BRIEF: No images, please. Copy each entry below exactly as it reads.

MATERIAL PROVIDED:
• • • •
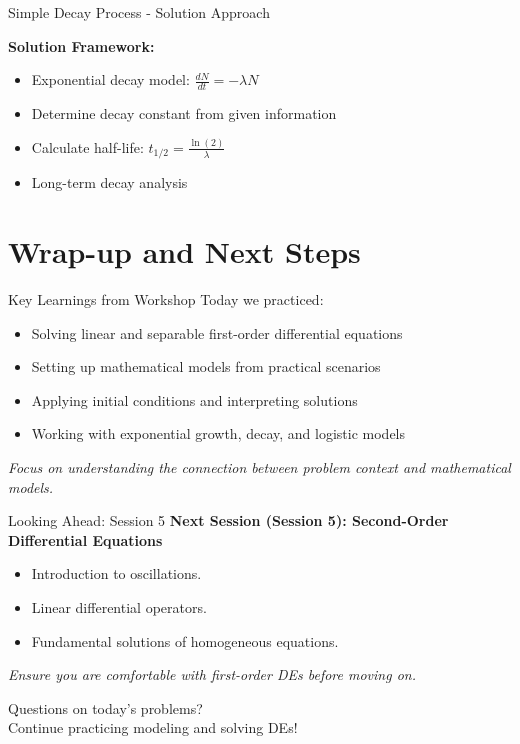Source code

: \documentclass[10pt,aspectratio=169]{beamer}
\newcommand{\emphasis}[1]{\textit{#1}}
\begin{document}
\begin{frame}{Simple Decay Process - Solution Approach}
    \begin{solutionbox}
        \textbf{Solution Framework:}
        \begin{itemize}
            \item Exponential decay model: $\frac{dN}{dt} = -\lambda N$
            \item Determine decay constant from given information
            \item Calculate half-life: $t_{1/2} = \frac{\ln(2)}{\lambda}$
            \item Long-term decay analysis
        \end{itemize}
    \end{solutionbox}
\end{frame}

\section{Wrap-up and Next Steps}
\begin{frame}{Key Learnings from Workshop}
    Today we practiced:
    \begin{itemize}
        \item Solving linear and separable first-order differential equations
        \item Setting up mathematical models from practical scenarios
        \item Applying initial conditions and interpreting solutions
        \item Working with exponential growth, decay, and logistic models
    \end{itemize}
    \emphasis{Focus on understanding the connection between problem context and mathematical models.}
\end{frame}

\begin{frame}{Looking Ahead: Session 5}
    \textbf{Next Session (Session 5): Second-Order Differential Equations}
    \begin{itemize}
        \item Introduction to oscillations.
        \item Linear differential operators.
        \item Fundamental solutions of homogeneous equations.
    \end{itemize}
    \emphasis{Ensure you are comfortable with first-order DEs before moving on.}
\end{frame}

\begin{frame}[standout]
    Questions on today's problems? \\
    Continue practicing modeling and solving DEs!
\end{frame}
\end{document}
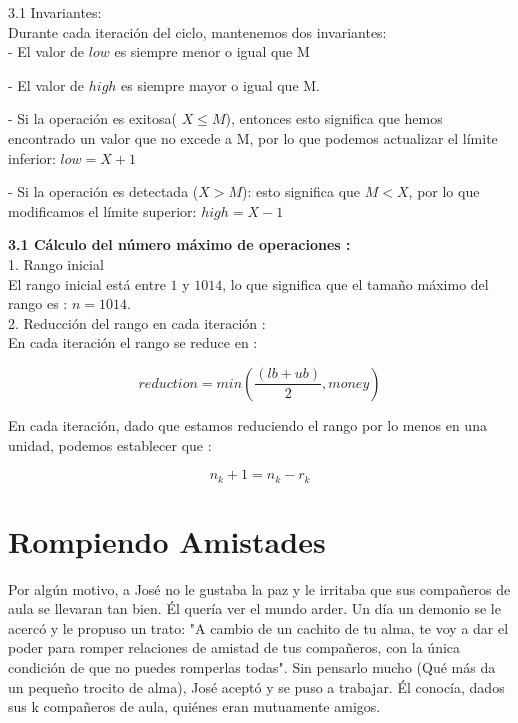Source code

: \documentclass[
10pt, %
a4paper, %
oneside, %
headinclude,footinclude, %
BCOR5mm, %
]{scrartcl}
\begin{document}
3.1 Invariantes:\\

Durante cada iteración del ciclo, mantenemos dos invariantes:\\


- El valor de $low$ es siempre menor o igual que M


- El valor de $high$ es siempre mayor o igual que M.


- Si la operación es exitosa( $X \leq M$), entonces esto significa que hemos encontrado un valor que no excede a M, por lo que podemos actualizar el límite inferior: $low = X+1$


- Si la operación es detectada ($X > M$): esto significa que $M < X$, por lo que modificamos el límite superior: $high = X -1$

\textbf{3.1 Cálculo del número máximo de operaciones :}\\

1. Rango inicial \\

El rango inicial está entre $1$ y $1014$, lo que significa que el tamaño máximo del rango es : $n = 1014$.\\

2. Reducción del rango en cada iteración : \\

En cada iteraci\'on el rango se reduce en :

$$
reduction = min(\frac{(lb+ub)}{2}, money)
$$

En cada iteración, dado que estamos reduciendo el rango por lo menos en una unidad, podemos establecer que :

$$
n_k+1 = n_k - r_k
$$



\section{Rompiendo Amistades}

Por algún motivo, a José no le gustaba la paz y le irritaba que sus compañeros de aula se llevaran tan bien. Él quería ver
el mundo arder. Un día un demonio se le acercó y le propuso un trato: "A cambio de un cachito de tu alma, te voy a dar el poder para
romper relaciones de amistad de tus compañeros, con la única condición de que no puedes romperlas todas". Sin pensarlo mucho (Qué más
da un pequeño trocito de alma), José aceptó y se puso a trabajar. Él conocía, dados sus k compañeros de aula, quiénes eran mutuamente
amigos.\\
\end{document}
• • • •
YOUR SOLUTION:
Source code

: \documentclass[10pt,aspectratio=169]{beamer}
\newcommand{\emphasis}[1]{\textit{#1}}
\begin{document}
\begin{frame}{Simple Decay Process - Solution Approach}
    \begin{solutionbox}
        \textbf{Solution Framework:}
        \begin{itemize}
            \item Exponential decay model: $\frac{dN}{dt} = -\lambda N$
            \item Determine decay constant from given information
            \item Calculate half-life: $t_{1/2} = \frac{\ln(2)}{\lambda}$
            \item Long-term decay analysis
        \end{itemize}
    \end{solutionbox}
\end{frame}

\section{Wrap-up and Next Steps}
\begin{frame}{Key Learnings from Workshop}
    Today we practiced:
    \begin{itemize}
        \item Solving linear and separable first-order differential equations
        \item Setting up mathematical models from practical scenarios
        \item Applying initial conditions and interpreting solutions
        \item Working with exponential growth, decay, and logistic models
    \end{itemize}
    \emphasis{Focus on understanding the connection between problem context and mathematical models.}
\end{frame}

\begin{frame}{Looking Ahead: Session 5}
    \textbf{Next Session (Session 5): Second-Order Differential Equations}
    \begin{itemize}
        \item Introduction to oscillations.
        \item Linear differential operators.
        \item Fundamental solutions of homogeneous equations.
    \end{itemize}
    \emphasis{Ensure you are comfortable with first-order DEs before moving on.}
\end{frame}

\begin{frame}[standout]
    Questions on today's problems? \\
    Continue practicing modeling and solving DEs!
\end{frame}
\end{document}
Source code

: \documentclass[
10pt, %
a4paper, %
oneside, %
headinclude,footinclude, %
BCOR5mm, %
]{scrartcl}
\begin{document}
3.1 Invariantes:\\

Durante cada iteración del ciclo, mantenemos dos invariantes:\\


- El valor de $low$ es siempre menor o igual que M


- El valor de $high$ es siempre mayor o igual que M.


- Si la operación es exitosa( $X \leq M$), entonces esto significa que hemos encontrado un valor que no excede a M, por lo que podemos actualizar el límite inferior: $low = X+1$


- Si la operación es detectada ($X > M$): esto significa que $M < X$, por lo que modificamos el límite superior: $high = X -1$

\textbf{3.1 Cálculo del número máximo de operaciones :}\\

1. Rango inicial \\

El rango inicial está entre $1$ y $1014$, lo que significa que el tamaño máximo del rango es : $n = 1014$.\\

2. Reducción del rango en cada iteración : \\

En cada iteraci\'on el rango se reduce en :

$$
reduction = min(\frac{(lb+ub)}{2}, money)
$$

En cada iteración, dado que estamos reduciendo el rango por lo menos en una unidad, podemos establecer que :

$$
n_k+1 = n_k - r_k
$$



\section{Rompiendo Amistades}

Por algún motivo, a José no le gustaba la paz y le irritaba que sus compañeros de aula se llevaran tan bien. Él quería ver
el mundo arder. Un día un demonio se le acercó y le propuso un trato: "A cambio de un cachito de tu alma, te voy a dar el poder para
romper relaciones de amistad de tus compañeros, con la única condición de que no puedes romperlas todas". Sin pensarlo mucho (Qué más
da un pequeño trocito de alma), José aceptó y se puso a trabajar. Él conocía, dados sus k compañeros de aula, quiénes eran mutuamente
amigos.\\
\end{document}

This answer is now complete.